HONG KONG (AFP) – Asian markets were mixed while gold hit a record high yesterday after data showed a slight uptick in United States (US) inflation that Federal Reserve boss Jerome Powell said was “in line with expectations”.
Traders were also cheered by a big jump in Chinese factory activity that fuelled hopes the world’s number two economy may be on its way back after bottoming out.
The Dow and S&P 500 ended at records on Thursday, with the latter chalking up its best first quarter since 2019.
Long-awaited figures on the personal consumption expenditures (PCE) index – the Fed’s preferred gauge of inflation – showed a small on-year rise in March compared with February, though the core reading eased slightly.
Powell said the report “is pretty much in line with our expectations” and decision-makers were on track to hit their long-term inflation target of two per cent.
He said that while the recent inflation data was higher than the Fed would have liked, the February figures were “definitely more along the lines of what we want to see”.
The data appeared to have little impact on traders’ expectations for a June interest rate cut but Powell warned they were unlikely to fall to the levels seen after the 2008 global financial crisis.
Friday’s news followed a surprise upward revision on Thursday to fourth-quarter US economic growth that some observers said could complicate the Fed’s plans to cut borrowing costs.

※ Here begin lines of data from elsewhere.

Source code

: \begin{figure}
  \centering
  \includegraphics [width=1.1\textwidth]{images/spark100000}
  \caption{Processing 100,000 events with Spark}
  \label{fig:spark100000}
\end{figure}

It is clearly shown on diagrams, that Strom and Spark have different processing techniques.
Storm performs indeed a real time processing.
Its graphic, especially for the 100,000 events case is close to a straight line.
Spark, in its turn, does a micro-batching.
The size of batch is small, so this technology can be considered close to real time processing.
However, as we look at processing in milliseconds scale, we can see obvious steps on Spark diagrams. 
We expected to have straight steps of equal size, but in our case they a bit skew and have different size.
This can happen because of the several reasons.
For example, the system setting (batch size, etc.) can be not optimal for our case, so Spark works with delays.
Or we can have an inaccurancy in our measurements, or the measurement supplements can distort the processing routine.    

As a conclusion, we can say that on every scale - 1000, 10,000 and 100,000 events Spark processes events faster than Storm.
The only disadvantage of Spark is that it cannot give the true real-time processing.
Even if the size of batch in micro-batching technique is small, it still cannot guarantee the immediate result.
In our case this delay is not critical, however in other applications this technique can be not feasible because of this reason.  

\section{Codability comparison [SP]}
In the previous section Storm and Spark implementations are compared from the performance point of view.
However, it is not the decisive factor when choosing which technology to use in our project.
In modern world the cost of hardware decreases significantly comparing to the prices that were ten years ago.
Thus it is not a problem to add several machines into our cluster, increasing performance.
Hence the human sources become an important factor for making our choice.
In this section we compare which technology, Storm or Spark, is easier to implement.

In Asian trade, Seoul, Singapore and Manila rose, while there were losses in Taipei and Jakarta.
Gold hit a record high of USD2,265.73, according to Bloomberg News, extending the year’s rally fuelled by US central bank hints at an easing of credit conditions. It is also being supported by its attraction as a safe haven in times of turmoil, with geopolitical tensions growing.
Shanghai jumped around one per cent as traders welcomed news that China’s manufacturing grew for the first time in half a year, giving a boost to leaders as they battle to kickstart the struggling economy.
The 50.8 reading in March was the first showing expansion since September and was well above forecasts.
“The industrial sector seems to be resilient, partly helped by strong exports,” said Zhang Zhiwei at Pinpoint Asset Management.
“If fiscal spending rises and exports remain strong, the economic momentum may improve.”
But Tokyo sank more than one per cent as the Bank of Japan’s closely watched Tankan survey showed that confidence among Japan’s largest manufacturers slipped in the first quarter, having risen for three straight quarters.
The yen strengthened slightly, having stabilised at the end of last week after hitting a 34-year low against the dollar on Wednesday.